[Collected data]

*** Begin section ***

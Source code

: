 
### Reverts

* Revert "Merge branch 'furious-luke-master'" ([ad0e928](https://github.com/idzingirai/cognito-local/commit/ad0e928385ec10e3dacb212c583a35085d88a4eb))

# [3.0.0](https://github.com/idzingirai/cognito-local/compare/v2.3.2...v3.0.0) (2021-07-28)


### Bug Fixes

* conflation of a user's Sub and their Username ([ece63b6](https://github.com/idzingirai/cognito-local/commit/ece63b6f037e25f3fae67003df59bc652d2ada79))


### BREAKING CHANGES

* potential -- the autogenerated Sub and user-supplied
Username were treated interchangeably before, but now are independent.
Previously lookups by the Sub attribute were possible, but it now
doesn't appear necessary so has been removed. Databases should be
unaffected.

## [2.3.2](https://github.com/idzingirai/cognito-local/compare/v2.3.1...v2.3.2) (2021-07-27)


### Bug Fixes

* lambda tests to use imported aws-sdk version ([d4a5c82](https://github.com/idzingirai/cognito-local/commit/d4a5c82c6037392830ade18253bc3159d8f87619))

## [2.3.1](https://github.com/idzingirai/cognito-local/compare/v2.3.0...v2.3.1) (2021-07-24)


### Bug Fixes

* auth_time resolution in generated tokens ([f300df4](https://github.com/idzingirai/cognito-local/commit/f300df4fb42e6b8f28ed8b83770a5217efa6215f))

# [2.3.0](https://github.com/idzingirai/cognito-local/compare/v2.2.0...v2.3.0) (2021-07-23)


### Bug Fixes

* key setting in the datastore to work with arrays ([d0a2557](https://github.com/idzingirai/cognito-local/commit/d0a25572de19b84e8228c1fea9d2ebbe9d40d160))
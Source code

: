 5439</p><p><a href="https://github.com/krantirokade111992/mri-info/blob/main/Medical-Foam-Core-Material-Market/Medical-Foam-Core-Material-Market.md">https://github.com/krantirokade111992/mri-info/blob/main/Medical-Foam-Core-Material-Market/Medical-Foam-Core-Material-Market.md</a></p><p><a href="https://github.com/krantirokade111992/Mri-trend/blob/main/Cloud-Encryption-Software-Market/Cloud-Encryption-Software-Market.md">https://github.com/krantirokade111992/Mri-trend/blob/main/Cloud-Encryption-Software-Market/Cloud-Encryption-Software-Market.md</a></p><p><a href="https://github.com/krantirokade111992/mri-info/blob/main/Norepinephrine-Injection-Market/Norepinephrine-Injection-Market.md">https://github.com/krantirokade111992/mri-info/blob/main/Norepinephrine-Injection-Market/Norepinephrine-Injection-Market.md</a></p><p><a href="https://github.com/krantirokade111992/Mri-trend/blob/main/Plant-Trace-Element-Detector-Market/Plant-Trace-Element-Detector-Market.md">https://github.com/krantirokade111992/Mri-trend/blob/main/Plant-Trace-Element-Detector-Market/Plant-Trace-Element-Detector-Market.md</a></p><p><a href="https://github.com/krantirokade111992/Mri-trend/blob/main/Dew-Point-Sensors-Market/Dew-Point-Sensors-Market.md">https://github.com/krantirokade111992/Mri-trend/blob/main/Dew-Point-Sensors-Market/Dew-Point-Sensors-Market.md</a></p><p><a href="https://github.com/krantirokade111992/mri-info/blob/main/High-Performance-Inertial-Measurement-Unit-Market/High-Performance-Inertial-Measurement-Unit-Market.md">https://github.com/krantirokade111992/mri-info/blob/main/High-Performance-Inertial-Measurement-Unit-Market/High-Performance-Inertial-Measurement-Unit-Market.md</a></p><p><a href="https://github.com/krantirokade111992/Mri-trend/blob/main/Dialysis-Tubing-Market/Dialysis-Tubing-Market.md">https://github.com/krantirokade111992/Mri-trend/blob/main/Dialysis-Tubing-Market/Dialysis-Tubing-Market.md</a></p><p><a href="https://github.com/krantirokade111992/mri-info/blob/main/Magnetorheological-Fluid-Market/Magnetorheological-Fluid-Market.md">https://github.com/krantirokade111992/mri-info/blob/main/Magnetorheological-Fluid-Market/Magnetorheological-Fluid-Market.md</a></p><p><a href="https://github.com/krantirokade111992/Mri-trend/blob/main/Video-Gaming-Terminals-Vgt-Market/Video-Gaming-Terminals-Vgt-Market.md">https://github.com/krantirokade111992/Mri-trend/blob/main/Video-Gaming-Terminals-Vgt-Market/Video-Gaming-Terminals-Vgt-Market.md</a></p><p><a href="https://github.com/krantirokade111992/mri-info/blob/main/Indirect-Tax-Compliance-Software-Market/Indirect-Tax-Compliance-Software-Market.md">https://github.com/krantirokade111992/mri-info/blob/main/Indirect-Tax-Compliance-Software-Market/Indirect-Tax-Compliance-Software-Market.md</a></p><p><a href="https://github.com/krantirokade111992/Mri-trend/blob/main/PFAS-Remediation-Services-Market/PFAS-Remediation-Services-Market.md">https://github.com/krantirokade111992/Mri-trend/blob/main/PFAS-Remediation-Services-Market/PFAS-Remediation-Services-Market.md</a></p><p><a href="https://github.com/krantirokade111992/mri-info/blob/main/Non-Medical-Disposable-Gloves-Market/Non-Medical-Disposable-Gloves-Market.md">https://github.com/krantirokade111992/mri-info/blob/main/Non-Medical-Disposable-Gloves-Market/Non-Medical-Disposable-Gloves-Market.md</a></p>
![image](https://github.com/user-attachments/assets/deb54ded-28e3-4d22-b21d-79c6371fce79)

*** End section ***

Task goal:
Nothing but the lines with "Username" should be returned, copied from the entries above.

Result of the exercise:
* conflation of a user's Sub and their Username ([ece63b6](https://github.com/idzingirai/cognito-local/commit/ece63b6f037e25f3fae67003df59bc652d2ada79))
Username were treated interchangeably before, but now are independent.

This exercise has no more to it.